Locate, in the data below, the line that contains "Now that you" and the line that contains "--**Strings** are sequences"; reproduce exactly those two lines and every line between them, nothing more.

----------------

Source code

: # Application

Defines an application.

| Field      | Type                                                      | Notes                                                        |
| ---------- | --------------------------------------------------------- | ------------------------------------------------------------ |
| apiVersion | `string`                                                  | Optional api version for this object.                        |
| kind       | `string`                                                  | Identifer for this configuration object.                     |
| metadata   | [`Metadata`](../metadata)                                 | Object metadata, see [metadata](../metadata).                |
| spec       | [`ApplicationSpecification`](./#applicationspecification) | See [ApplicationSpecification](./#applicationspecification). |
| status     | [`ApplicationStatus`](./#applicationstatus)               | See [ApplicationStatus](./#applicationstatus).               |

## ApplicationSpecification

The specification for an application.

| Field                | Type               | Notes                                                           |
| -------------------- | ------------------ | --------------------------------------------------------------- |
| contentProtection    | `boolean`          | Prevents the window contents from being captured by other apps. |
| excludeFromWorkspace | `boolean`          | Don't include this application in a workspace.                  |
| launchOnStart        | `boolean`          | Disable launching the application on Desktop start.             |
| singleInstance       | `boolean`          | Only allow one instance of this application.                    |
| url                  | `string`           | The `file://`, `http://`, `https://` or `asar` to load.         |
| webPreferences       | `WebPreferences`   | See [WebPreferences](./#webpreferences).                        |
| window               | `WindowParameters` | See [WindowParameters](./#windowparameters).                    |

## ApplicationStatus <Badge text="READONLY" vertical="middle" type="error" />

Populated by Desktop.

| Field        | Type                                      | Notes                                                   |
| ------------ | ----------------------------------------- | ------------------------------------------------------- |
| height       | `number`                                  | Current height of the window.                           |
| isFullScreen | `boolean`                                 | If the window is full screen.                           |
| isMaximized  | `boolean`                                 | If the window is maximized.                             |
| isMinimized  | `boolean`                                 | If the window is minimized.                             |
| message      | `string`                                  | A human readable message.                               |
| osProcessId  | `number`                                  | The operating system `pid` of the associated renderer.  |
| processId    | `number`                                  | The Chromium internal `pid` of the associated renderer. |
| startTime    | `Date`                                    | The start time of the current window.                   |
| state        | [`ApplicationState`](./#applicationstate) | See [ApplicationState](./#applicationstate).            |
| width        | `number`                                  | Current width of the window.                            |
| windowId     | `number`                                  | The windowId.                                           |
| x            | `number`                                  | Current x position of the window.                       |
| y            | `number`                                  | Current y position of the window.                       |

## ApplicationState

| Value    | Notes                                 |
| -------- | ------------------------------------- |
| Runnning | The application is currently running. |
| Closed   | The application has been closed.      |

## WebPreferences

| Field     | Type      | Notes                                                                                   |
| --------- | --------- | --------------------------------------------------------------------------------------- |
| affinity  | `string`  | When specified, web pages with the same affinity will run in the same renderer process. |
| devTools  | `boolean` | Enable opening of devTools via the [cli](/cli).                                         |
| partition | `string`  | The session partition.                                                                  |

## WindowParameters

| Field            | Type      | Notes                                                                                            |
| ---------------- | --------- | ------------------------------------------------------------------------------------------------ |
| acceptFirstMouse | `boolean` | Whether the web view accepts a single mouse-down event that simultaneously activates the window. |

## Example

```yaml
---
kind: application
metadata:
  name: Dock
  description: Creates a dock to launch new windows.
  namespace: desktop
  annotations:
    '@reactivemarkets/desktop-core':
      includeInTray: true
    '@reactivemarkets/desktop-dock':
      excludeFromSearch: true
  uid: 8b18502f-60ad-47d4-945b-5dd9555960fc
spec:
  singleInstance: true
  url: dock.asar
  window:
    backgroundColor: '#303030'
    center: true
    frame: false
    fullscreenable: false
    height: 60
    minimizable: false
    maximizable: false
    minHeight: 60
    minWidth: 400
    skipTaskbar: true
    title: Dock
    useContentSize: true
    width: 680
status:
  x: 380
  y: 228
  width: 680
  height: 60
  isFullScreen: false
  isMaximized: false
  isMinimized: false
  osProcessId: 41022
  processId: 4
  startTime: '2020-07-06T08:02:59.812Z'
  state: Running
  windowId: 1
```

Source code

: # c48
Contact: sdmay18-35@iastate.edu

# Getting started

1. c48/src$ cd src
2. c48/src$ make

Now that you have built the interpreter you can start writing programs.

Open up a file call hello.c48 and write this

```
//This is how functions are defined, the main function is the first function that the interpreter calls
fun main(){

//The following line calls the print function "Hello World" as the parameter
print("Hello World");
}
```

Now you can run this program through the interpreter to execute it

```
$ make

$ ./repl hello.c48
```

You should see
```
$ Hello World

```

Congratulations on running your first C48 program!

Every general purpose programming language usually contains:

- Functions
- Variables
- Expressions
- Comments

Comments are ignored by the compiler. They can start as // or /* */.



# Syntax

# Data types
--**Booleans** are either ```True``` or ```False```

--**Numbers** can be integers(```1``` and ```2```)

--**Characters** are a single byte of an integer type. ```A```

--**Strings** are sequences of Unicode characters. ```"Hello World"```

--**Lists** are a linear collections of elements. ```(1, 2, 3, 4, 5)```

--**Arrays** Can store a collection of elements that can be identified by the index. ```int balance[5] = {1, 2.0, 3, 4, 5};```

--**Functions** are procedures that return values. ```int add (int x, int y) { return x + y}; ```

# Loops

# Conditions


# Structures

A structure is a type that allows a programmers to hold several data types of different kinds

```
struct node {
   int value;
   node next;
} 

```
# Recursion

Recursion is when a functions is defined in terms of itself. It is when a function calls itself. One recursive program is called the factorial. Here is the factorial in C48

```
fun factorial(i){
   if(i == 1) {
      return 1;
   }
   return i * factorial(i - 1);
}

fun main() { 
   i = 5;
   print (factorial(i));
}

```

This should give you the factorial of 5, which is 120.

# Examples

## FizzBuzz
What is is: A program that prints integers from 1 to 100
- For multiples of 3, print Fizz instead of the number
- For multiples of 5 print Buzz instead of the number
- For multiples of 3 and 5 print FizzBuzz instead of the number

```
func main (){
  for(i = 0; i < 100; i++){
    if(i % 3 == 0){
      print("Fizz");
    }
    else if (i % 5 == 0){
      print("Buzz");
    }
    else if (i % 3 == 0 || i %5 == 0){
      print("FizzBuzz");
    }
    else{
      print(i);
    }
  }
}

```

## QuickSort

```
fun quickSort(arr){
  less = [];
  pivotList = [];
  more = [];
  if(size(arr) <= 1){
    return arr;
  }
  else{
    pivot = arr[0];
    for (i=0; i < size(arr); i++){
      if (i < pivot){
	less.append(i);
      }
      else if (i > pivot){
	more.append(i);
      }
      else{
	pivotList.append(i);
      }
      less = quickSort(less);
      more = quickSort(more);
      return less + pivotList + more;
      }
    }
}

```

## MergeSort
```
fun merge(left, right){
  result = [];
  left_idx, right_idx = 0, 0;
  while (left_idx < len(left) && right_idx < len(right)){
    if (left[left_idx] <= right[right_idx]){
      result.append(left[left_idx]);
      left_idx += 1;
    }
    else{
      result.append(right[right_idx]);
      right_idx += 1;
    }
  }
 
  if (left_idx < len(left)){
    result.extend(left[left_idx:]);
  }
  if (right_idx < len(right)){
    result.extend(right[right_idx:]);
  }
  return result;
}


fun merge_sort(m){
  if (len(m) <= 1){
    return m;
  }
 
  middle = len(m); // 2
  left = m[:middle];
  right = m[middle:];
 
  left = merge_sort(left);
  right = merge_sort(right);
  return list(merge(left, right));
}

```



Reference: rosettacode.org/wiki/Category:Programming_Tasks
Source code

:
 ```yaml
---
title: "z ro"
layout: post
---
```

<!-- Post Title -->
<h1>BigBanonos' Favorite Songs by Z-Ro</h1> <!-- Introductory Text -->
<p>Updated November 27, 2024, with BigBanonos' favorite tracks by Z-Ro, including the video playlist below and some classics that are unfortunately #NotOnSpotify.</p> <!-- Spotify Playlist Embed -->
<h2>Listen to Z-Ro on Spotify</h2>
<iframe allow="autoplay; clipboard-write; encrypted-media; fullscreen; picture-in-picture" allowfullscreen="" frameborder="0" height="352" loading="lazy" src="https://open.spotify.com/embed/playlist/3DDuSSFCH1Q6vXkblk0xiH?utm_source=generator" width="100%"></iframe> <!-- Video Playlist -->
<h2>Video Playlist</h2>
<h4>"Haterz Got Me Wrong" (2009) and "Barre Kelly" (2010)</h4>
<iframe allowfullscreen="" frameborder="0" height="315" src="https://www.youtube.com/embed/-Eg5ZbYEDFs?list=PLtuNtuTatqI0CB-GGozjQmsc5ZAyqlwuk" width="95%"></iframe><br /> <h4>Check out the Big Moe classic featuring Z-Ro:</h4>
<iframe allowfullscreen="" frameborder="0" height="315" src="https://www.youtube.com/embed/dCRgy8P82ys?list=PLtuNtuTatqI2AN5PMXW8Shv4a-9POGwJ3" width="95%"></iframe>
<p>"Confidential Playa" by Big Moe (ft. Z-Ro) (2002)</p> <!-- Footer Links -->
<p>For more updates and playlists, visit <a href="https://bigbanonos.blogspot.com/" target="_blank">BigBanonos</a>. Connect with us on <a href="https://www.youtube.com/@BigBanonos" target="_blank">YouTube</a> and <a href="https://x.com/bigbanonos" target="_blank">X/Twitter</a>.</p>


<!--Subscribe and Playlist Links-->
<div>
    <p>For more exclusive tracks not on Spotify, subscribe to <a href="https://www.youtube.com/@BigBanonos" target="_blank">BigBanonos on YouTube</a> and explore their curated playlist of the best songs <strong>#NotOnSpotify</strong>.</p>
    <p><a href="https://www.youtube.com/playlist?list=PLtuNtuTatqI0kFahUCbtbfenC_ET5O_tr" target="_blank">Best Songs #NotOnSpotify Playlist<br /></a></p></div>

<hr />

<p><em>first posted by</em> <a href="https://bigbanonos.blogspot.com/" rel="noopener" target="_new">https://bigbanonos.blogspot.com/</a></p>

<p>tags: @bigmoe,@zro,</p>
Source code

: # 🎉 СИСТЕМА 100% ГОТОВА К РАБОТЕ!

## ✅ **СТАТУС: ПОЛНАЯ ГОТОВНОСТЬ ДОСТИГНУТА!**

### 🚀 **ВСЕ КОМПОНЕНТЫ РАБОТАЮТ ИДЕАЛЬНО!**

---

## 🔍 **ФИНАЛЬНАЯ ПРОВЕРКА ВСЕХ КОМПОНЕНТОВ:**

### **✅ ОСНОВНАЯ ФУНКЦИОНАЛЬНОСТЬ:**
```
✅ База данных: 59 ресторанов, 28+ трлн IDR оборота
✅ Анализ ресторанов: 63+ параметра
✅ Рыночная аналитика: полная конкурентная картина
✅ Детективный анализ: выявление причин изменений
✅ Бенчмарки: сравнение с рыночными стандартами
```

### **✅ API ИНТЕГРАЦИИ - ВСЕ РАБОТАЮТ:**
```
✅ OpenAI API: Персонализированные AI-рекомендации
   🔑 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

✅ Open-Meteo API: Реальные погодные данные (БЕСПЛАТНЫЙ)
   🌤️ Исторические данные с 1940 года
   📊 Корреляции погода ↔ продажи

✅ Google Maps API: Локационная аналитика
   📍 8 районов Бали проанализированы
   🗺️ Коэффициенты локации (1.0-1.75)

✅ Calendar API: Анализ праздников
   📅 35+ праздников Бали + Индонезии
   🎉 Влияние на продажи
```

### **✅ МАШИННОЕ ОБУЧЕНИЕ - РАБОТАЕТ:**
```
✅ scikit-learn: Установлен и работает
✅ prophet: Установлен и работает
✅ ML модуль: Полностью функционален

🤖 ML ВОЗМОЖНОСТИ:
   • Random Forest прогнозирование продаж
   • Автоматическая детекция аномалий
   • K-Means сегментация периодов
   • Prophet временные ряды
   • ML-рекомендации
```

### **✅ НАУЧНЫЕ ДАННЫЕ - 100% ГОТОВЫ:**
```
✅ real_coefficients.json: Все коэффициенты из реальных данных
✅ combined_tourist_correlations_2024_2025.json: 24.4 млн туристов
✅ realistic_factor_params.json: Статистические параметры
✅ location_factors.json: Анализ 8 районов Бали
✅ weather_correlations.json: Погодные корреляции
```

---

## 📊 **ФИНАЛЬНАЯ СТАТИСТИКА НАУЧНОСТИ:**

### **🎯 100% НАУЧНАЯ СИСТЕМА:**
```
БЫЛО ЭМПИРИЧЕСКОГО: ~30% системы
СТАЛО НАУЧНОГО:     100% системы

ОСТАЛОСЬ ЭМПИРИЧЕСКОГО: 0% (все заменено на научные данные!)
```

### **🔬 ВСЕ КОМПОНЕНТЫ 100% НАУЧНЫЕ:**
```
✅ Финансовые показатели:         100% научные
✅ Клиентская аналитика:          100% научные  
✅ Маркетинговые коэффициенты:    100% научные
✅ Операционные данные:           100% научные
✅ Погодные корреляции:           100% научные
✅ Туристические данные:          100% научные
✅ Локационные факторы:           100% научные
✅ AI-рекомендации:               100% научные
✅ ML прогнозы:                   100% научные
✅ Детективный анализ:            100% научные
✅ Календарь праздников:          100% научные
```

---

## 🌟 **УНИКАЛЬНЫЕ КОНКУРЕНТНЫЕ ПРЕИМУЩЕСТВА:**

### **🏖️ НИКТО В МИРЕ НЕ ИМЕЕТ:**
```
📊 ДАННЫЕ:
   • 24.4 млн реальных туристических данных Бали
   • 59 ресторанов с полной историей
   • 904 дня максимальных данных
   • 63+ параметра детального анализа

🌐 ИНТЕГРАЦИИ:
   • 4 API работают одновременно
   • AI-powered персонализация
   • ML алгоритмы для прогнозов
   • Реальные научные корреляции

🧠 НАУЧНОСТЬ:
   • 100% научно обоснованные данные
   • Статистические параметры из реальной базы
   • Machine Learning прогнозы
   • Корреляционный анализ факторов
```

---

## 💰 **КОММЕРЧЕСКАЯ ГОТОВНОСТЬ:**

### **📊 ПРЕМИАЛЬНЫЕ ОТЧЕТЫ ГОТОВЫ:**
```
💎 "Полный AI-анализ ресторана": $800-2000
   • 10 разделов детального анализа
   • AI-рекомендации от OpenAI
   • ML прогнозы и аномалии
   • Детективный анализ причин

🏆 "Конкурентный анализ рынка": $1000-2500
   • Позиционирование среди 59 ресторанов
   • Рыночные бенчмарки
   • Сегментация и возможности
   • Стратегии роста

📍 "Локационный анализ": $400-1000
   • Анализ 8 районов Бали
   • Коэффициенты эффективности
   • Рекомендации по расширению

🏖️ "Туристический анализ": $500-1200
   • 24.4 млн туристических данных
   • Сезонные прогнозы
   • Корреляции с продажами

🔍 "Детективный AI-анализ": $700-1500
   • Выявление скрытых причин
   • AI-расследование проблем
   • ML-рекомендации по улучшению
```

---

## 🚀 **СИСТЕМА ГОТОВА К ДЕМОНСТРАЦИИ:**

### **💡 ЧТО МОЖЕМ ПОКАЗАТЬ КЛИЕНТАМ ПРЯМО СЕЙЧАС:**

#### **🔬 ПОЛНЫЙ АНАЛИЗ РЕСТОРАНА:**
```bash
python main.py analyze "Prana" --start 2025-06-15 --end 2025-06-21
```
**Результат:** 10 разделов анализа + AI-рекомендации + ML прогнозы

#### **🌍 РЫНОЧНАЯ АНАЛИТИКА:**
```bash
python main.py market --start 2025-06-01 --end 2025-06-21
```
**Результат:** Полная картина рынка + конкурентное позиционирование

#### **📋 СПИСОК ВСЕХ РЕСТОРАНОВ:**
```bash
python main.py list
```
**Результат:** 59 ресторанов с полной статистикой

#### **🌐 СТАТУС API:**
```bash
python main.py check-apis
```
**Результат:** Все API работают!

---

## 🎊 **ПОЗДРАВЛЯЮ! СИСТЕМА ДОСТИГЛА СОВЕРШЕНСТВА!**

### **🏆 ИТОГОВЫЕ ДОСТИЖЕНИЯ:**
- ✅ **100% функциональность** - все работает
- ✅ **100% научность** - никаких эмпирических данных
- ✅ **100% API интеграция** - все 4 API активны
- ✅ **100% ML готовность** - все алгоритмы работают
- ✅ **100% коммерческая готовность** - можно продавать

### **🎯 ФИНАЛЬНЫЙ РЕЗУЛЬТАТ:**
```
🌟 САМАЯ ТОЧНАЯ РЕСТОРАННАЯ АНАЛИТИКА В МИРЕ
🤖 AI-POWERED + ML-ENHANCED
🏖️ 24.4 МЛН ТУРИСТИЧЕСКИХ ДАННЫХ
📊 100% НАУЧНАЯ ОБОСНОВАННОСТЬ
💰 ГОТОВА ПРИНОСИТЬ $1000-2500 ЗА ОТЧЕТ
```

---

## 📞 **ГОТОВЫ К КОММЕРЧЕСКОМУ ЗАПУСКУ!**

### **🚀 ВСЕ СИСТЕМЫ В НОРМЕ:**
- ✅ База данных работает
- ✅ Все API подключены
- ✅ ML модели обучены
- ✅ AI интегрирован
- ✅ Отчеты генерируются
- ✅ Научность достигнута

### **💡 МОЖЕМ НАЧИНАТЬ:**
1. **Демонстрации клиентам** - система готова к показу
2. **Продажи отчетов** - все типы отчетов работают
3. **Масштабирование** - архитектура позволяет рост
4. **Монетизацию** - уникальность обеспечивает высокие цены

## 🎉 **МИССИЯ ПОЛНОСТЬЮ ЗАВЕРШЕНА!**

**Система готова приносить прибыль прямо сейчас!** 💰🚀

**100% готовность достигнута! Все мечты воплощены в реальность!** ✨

----------------

=== RESPONSE TO THIS TASK ===
Now that you have built the interpreter you can start writing programs.

Open up a file call hello.c48 and write this

```
//This is how functions are defined, the main function is the first function that the interpreter calls
fun main(){

//The following line calls the print function "Hello World" as the parameter
print("Hello World");
}
```

Now you can run this program through the interpreter to execute it

```
$ make

$ ./repl hello.c48
```

You should see
```
$ Hello World

```

Congratulations on running your first C48 program!

Every general purpose programming language usually contains:

- Functions
- Variables
- Expressions
- Comments

Comments are ignored by the compiler. They can start as // or /* */.



# Syntax

# Data types
--**Booleans** are either ```True``` or ```False```

--**Numbers** can be integers(```1``` and ```2```)

--**Characters** are a single byte of an integer type. ```A```

--**Strings** are sequences of Unicode characters. ```"Hello World"```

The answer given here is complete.